I've been dedicating time to make rzmq much faster more cpu/memory efficient across the board and more correct. 0.5.17 was step up and 0.5.18 was a minor but good performance update
0.5.19 is shaping up to be a huge performance and correctness update not only due to fibre bug fixes and performance updates, but general rzmq restructuring. Many bugs were found and squashed. Data flows are being simplified and less generalized. io-uring was substantially improved. There's more code reuse this time around.
The proof is in the benchmarks. 0.5.19 now delivers a 3 GB per second upgrade over 0.5.18 when using push pull. From 8GB/s to 11GB/s (32KB, 8 push sockets, 1 pull socket) on a TCP loopback using Tokio. io-uring with 1 push / 1 pull socket, 32KB delivers an astonishing 6GB/s - 7GB/s on Linux, it tops out at 8-9GB/s with more push workers. This is all on single io-uring thread. This all while replicating libzmq expectations and remaining cpu and memory efficient.
I experimented with offloading work like handshake, framing, etc. from io-uring worker to tokio and released that in 0.5.18, but that was a regrettable decision, so I switched back to the old design where the worker handles everything. The closer the work such as handshaking, framing, etc. is kept to the buffers, the faster they can be released to to the kernel. I'm glad I tried the design as it showed code reuse is possible, so no more having two different implementations for tokio vs io-uring.
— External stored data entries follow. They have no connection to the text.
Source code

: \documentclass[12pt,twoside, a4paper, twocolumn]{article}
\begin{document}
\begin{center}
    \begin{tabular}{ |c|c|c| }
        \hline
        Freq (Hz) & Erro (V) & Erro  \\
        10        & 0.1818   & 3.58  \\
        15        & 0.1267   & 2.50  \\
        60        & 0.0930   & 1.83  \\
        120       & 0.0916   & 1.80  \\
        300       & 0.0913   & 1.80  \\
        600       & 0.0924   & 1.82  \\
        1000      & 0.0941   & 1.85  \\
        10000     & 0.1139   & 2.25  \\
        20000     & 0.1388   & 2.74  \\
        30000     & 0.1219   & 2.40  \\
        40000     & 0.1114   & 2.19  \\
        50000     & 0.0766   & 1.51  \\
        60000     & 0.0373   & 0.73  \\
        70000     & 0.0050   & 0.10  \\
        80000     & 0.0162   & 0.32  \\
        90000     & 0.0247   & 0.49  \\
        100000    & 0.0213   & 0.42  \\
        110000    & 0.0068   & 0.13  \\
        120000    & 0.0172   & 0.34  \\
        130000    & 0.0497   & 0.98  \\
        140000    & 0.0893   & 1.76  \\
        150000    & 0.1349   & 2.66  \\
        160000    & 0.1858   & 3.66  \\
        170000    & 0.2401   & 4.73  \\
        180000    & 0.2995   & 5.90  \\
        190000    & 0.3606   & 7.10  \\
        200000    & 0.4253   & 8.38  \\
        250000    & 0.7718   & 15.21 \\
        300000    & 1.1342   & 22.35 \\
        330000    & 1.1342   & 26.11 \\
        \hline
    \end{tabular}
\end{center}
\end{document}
With this upcoming update, RZMQ remains the fastest and most efficient ZeroMQ implementation in the world. I'd argue most correct too. io-uring is an optional feature and opt-in per socket, this is what makes it truly unique among all implementations, you are not locked into this choice at compile time. No conflicts.
There's still work to be done before releasing this bad boy, but many kinks are worked out increasing my confidence.